There may possibly be cases in which it is necessary for the jury ^to make an inference from the facts characterizing the act as negligence, but that is not the question here. The question here is whether if the act done is in itself not a wrongful or negligent one, it is sufficient by a mere conclusion to characterize it as negligent without stating the manner in which it was- performed, or the circumstances surrounding its performance. The naked statement that a train was backed down upon another train standing upon the crossing, without stating hovr it was done, or under what circumstances it was done, simply informs the court that it was done. This it does and nothing more, and if the act was not in itself negligent, or if there are no facts stated as to the manner of its performance, there is absolutely nothing upon which the court can base a legal conclusion. An act may or may not be negligent, whether it is so or not, in many cases, depends upon the circumstances under which it is done, as is well illustrated by the case of Pittsburgh, etc., R. R. Co. v. Evans, 53 Pa. St. 250, where it was said : “Negligence is generally a mixed question of law and fact, and whát renders special verdicts so proper in these railroad cases is, that if they *195ascertain all the material facts, the undisputed as well as the disputed, the question of negligence then becomes exclusively a question of law, and may be dealt with accordingly.” In that ease the verdict was held to be insufficient, because, although it stated, “ That plaintiff passed on to the railroad track, exercising the care that a prudent man would exercise under similar circumstances,” it did not state facts enough to enable the court to decide that he was not guilty of contributory negligence.

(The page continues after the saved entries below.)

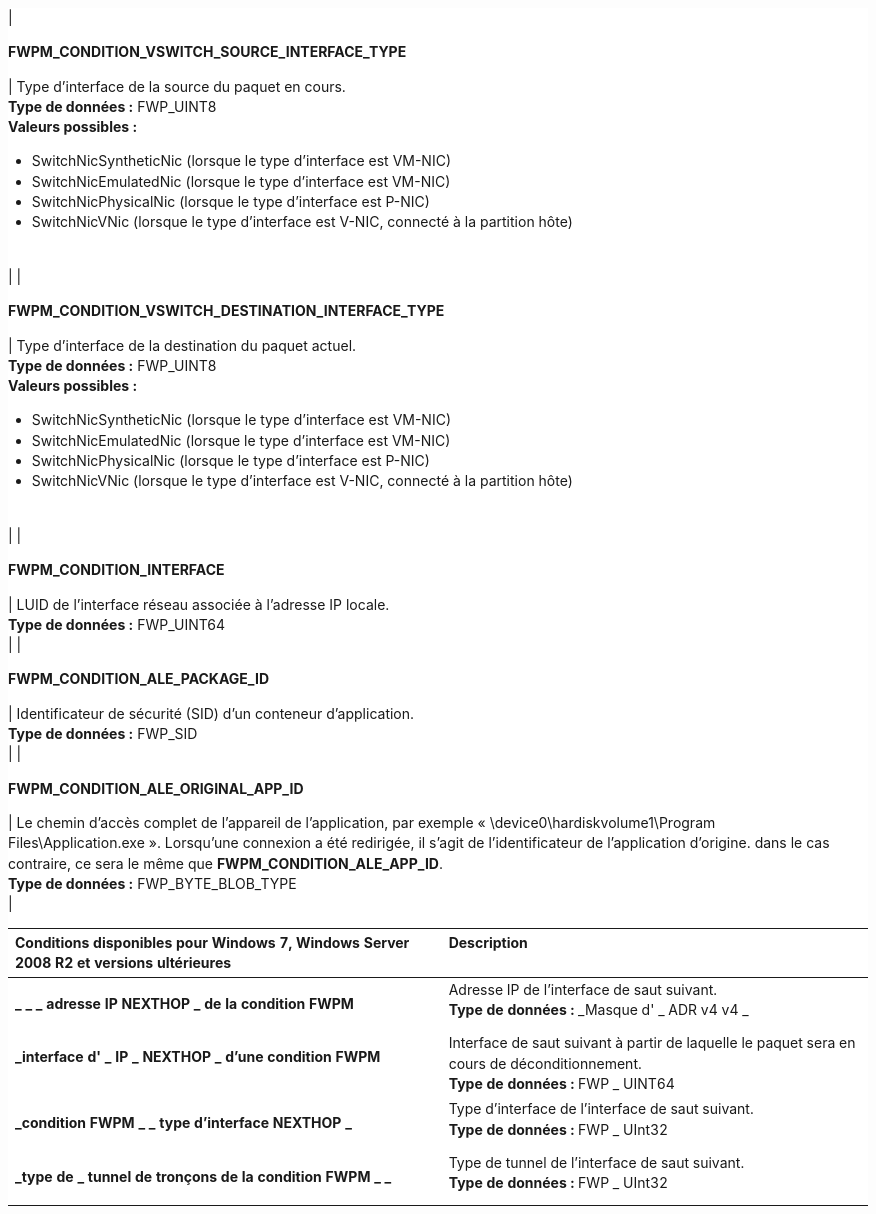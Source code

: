| <span id="FWPM_CONDITION_VSWITCH_SOURCE_INTERFACE_TYPE"></span><span id="fwpm_condition_vswitch_source_interface_type"></span><dl><dt><strong>FWPM_CONDITION_VSWITCH_SOURCE_INTERFACE_TYPE</strong></dt></dl> | Type d’interface de la source du paquet en cours.<br /><strong>Type de données :</strong> FWP_UINT8<br /><strong>Valeurs possibles :  </strong><ul><li>SwitchNicSyntheticNic (lorsque le type d’interface est VM-NIC)</li><li>SwitchNicEmulatedNic (lorsque le type d’interface est VM-NIC)</li><li>SwitchNicPhysicalNic (lorsque le type d’interface est P-NIC)</li><li>SwitchNicVNic (lorsque le type d’interface est V-NIC, connecté à la partition hôte)</li></ul><br /> | 
| <span id="FWPM_CONDITION_VSWITCH_DESTINATION_INTERFACE_TYPE"></span><span id="fwpm_condition_vswitch_destination_interface_type"></span><dl><dt><strong>FWPM_CONDITION_VSWITCH_DESTINATION_INTERFACE_TYPE</strong></dt></dl> | Type d’interface de la destination du paquet actuel.<br /><strong>Type de données :</strong> FWP_UINT8<br /><strong>Valeurs possibles :  </strong><ul><li>SwitchNicSyntheticNic (lorsque le type d’interface est VM-NIC)</li><li>SwitchNicEmulatedNic (lorsque le type d’interface est VM-NIC)</li><li>SwitchNicPhysicalNic (lorsque le type d’interface est P-NIC)</li><li>SwitchNicVNic (lorsque le type d’interface est V-NIC, connecté à la partition hôte)</li></ul><br /> | 
| <span id="FWPM_CONDITION_INTERFACE"></span><span id="fwpm_condition_interface"></span><dl><dt><strong>FWPM_CONDITION_INTERFACE</strong></dt></dl> | LUID de l’interface réseau associée à l’adresse IP locale. <br /><strong>Type de données :</strong> FWP_UINT64<br /> | 
| <span id="FWPM_CONDITION_ALE_PACKAGE_ID"></span><span id="fwpm_condition_ale_package_id"></span><dl><dt><strong>FWPM_CONDITION_ALE_PACKAGE_ID</strong></dt></dl> | Identificateur de sécurité (SID) d’un conteneur d’application.<br /><strong>Type de données :</strong> FWP_SID<br /> | 
| <span id="FWPM_CONDITION_ALE_ORIGINAL_APP_ID"></span><span id="fwpm_condition_ale_original_app_id"></span><dl><dt><strong>FWPM_CONDITION_ALE_ORIGINAL_APP_ID</strong></dt></dl> | Le chemin d’accès complet de l’appareil de l’application, par exemple « \device0\hardiskvolume1\Program Files\Application.exe ». Lorsqu’une connexion a été redirigée, il s’agit de l’identificateur de l’application d’origine. dans le cas contraire, ce sera le même que <strong>FWPM_CONDITION_ALE_APP_ID</strong>.<br /><strong>Type de données :</strong> FWP_BYTE_BLOB_TYPE<br /> | 






| Conditions disponibles pour Windows 7, Windows Server 2008 R2 et versions ultérieures                                                                                                                                                                                                    | Description                                                                                                                                                                                                                                                                               |
|:-------------------------------------------------------------------------------------------------------------------------------------------------------------------------------------------------------------------------------------------------------------------------|:------------------------------------------------------------------------------------------------------------------------------------------------------------------------------------------------------------------------------------------------------------------------------------------|
| <span id="FWPM_CONDITION_IP_NEXTHOP_ADDRESS"></span><span id="fwpm_condition_ip_nexthop_address"></span><dl> <dt>**\_ \_ \_ adresse IP NEXTHOP \_ de la condition FWPM**</dt> </dl>                                             | Adresse IP de l’interface de saut suivant.<br/> **Type de données :** \_Masque d' \_ ADR v4 v4 \_<br/>                                                                                                                                                                                        |
| <span id="FWPM_CONDITION_IP_NEXTHOP_INTERFACE"></span><span id="fwpm_condition_ip_nexthop_interface"></span><dl> <dt>**\_interface d' \_ IP \_ NEXTHOP \_ d’une condition FWPM**</dt> </dl>                                       | Interface de saut suivant à partir de laquelle le paquet sera en cours de déconditionnement. <br/> **Type de données :** FWP \_ UINT64<br/>                                                                                                                                                                         |
| <span id="FWPM_CONDITION_NEXTHOP_INTERFACE_TYPE"></span><span id="fwpm_condition_nexthop_interface_type"></span><dl> <dt>**\_condition FWPM \_ \_ type d’interface NEXTHOP \_**</dt> </dl>                                 | Type d’interface de l’interface de saut suivant.<br/> **Type de données :** FWP \_ UInt32<br/>                                                                                                                                                                                            |
| <span id="FWPM_CONDITION_NEXTHOP_TUNNEL_TYPE"></span><span id="fwpm_condition_nexthop_tunnel_type"></span><dl> <dt>**\_type de \_ tunnel de tronçons de la condition FWPM \_ \_**</dt> </dl>                                          | Type de tunnel de l’interface de saut suivant.<br/> **Type de données :** FWP \_ UInt32<br/>                                                                                                                                                                                               |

If it were conceded that the jury should characterize an act not leading directly to the inference of negligence as negligent, still it would not conflict with the views here expressed by us, for what we decide is that where an act is not in itself negligent or wrongful, it can not, as a legal conclusion, be adjudged to constitute negligence where there are no facts stated showing the manner in which it was done, or the circumstances under which it was performed. In our opinion an act not in itself wrongful or negligent can not, in the absence of facts or circumstances giving it that character, be declared to constitute actionable negligence.

Filed Nov. 11, 1884.

Judgment reversed, with instructions to sustain appellant's motion for a venire de novo.